Deepwater West Africa Waterbottom Debris Flows Captured and Analyzed by 3-D Visualization Techniques
Jason P. Sutton and Robert M. Mitchum
Chevron, Houston, TX
3-D images of deepwater offshore West Africa Pleistocene debris flows and leveed channels occurring at and just below the waterbottom make excellent analogs for interpreting similar subsurface features. A large apron of multiple leveed channel systems and associated debris flows builds out from a canyon mouth directly onto the basin plain. Several avulsing channels and associated levees emerging from the canyon mouth are shown in spectacular detail. Sidewall failures and rotational slips produce debris flows in all stages of development.
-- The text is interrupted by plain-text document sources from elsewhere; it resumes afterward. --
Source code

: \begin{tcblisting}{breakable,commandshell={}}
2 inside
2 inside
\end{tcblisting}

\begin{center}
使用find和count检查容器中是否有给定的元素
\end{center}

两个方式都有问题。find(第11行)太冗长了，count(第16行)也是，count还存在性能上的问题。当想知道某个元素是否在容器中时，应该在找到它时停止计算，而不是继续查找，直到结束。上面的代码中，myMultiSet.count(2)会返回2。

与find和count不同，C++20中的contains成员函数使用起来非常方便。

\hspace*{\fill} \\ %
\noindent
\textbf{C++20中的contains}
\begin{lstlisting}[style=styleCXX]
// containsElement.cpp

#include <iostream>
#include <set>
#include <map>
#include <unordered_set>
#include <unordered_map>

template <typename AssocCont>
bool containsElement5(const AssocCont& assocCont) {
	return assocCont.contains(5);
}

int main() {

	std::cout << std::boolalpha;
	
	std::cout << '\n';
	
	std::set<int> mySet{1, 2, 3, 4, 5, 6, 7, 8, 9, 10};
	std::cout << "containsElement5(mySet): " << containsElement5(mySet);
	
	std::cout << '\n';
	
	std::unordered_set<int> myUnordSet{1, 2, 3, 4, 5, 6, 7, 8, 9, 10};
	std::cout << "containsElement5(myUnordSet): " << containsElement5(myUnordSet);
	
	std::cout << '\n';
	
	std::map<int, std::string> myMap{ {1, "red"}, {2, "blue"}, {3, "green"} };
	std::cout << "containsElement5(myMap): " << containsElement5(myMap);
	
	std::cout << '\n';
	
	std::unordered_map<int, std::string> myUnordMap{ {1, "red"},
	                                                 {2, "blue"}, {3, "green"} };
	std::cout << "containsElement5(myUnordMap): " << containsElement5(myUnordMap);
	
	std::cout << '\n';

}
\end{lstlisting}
Leveed-channel systems near the waterbottom surface occur in a complex complementary fill pattern. The leveed-channel systems are represented as meandering sets of channels occurring in straight, tightly constrained meander belts. Sediment waves occur selectively at major thalweg meander turns, modified by complex faulting. Sets of basal parallel high-amplitude reflectors represent attached frontal splays.
Broad shallow sheets of debris flows on the adjacent slope are developed from large slump scars with vertical displacements of 200 feet, with significant strike-slip movement. Images of these flows show patterns of distal pressure ridges and chaotic internal structures. An expansive boulder field represents large debris flows at the waterbottom showing details of blocks detaching from rigid bounding adjacent strata. Minor waterbottom transportation is triggered by faulting creating slope instability and fluid expulsions, and produced slide scours eroding v-notches into the slope.
The remarkable images of debris flows and channels are enhanced by 3D visualization techniques of color mapping, opacity/rendering of seismic volumes, and spectral decomposition for thin bed imaging.